START SOURCE RECORDS

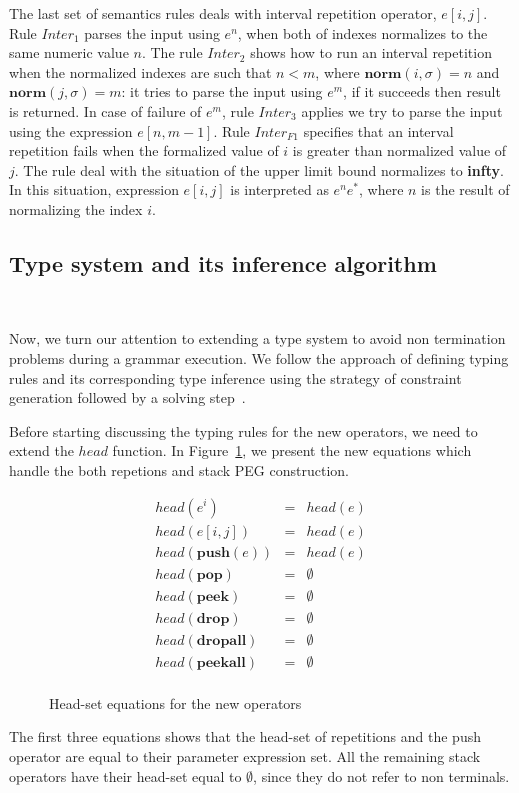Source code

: \documentclass[sigplan,screen]{acmart}
\theoremstyle{definition}
\begin{document}
The last set of semantics rules deals with interval repetition operator,
$e[i,j]$. Rule $Inter_{1}$ parses the input using $e^n$, when both of indexes
normalizes to the same numeric value $n$. The rule $Inter_2$ shows how to run
an interval repetition when the normalized indexes are such that $n < m$,
where $\mathbf{norm}(i,\sigma) = n$ and $\mathbf{norm}(j,\sigma) = m$:
it tries to parse the input using $e^m$, if it succeeds then result is
returned. In case of failure of $e^m$, rule $Inter_3$ applies  we
try to parse the input using the expression $e[n, m -1]$.
Rule $Inter_{F1}$ specifies that an interval repetition fails when the formalized value of $i$
is greater than normalized value of $j$.
The rule deal with the situation of the upper limit bound normalizes to \textbf{infty}.
In this situation, expression $e[i,j]$ is interpreted as $e^n e^*$, where $n$ is the
result of normalizing the index $i$.

\subsection{Type system and its inference algorithm}~\label{sec:typesystem}

Now, we turn our attention to extending a type system to avoid
non termination problems during a grammar execution. We follow
the approach of defining typing rules and its corresponding
type inference using the strategy of constraint generation
followed by a solving step~\cite{Ribeiro19,Cardoso23, Pottier05}.

Before starting discussing the typing rules for the new operators,
we need to extend the $head$ function. In Figure~\ref{fig:new-head-set},
we present the new equations which handle the both repetions and stack
PEG construction.

\begin{figure}[H]
  \[
    \begin{array}{lcl}
      head(e^i) & = & head(e)\\
      head(e[i,j]) & = & head(e)\\
      head(\mathbf{push}(e)) & = & head(e)\\
      head(\mathbf{pop}) & = & \emptyset\\
      head(\mathbf{peek}) & = & \emptyset\\
      head(\mathbf{drop}) & = & \emptyset\\
      head(\mathbf{dropall}) & = & \emptyset\\
      head(\mathbf{peekall}) & = & \emptyset\\
    \end{array}
  \]
  \caption{Head-set equations for the new operators}
  \label{fig:new-head-set}
\end{figure}
The first three equations shows that the head-set of
repetitions and the push operator are equal to their
parameter expression set. All the remaining stack operators
have their head-set equal to $\emptyset$, since they do not
refer to non terminals.
\end{document}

END SOURCE RECORDS

▶ [WHAT IS REQUIRED] Pictures are to be left out, and the lines from the beginning of the records through the line with "result of normalizing the index $i$." are to be printed exactly, with nothing added.

▶ [SOLUTION]
Source code

: \documentclass[sigplan,screen]{acmart}
\theoremstyle{definition}
\begin{document}
The last set of semantics rules deals with interval repetition operator,
$e[i,j]$. Rule $Inter_{1}$ parses the input using $e^n$, when both of indexes
normalizes to the same numeric value $n$. The rule $Inter_2$ shows how to run
an interval repetition when the normalized indexes are such that $n < m$,
where $\mathbf{norm}(i,\sigma) = n$ and $\mathbf{norm}(j,\sigma) = m$:
it tries to parse the input using $e^m$, if it succeeds then result is
returned. In case of failure of $e^m$, rule $Inter_3$ applies  we
try to parse the input using the expression $e[n, m -1]$.
Rule $Inter_{F1}$ specifies that an interval repetition fails when the formalized value of $i$
is greater than normalized value of $j$.
The rule deal with the situation of the upper limit bound normalizes to \textbf{infty}.
In this situation, expression $e[i,j]$ is interpreted as $e^n e^*$, where $n$ is the
result of normalizing the index $i$.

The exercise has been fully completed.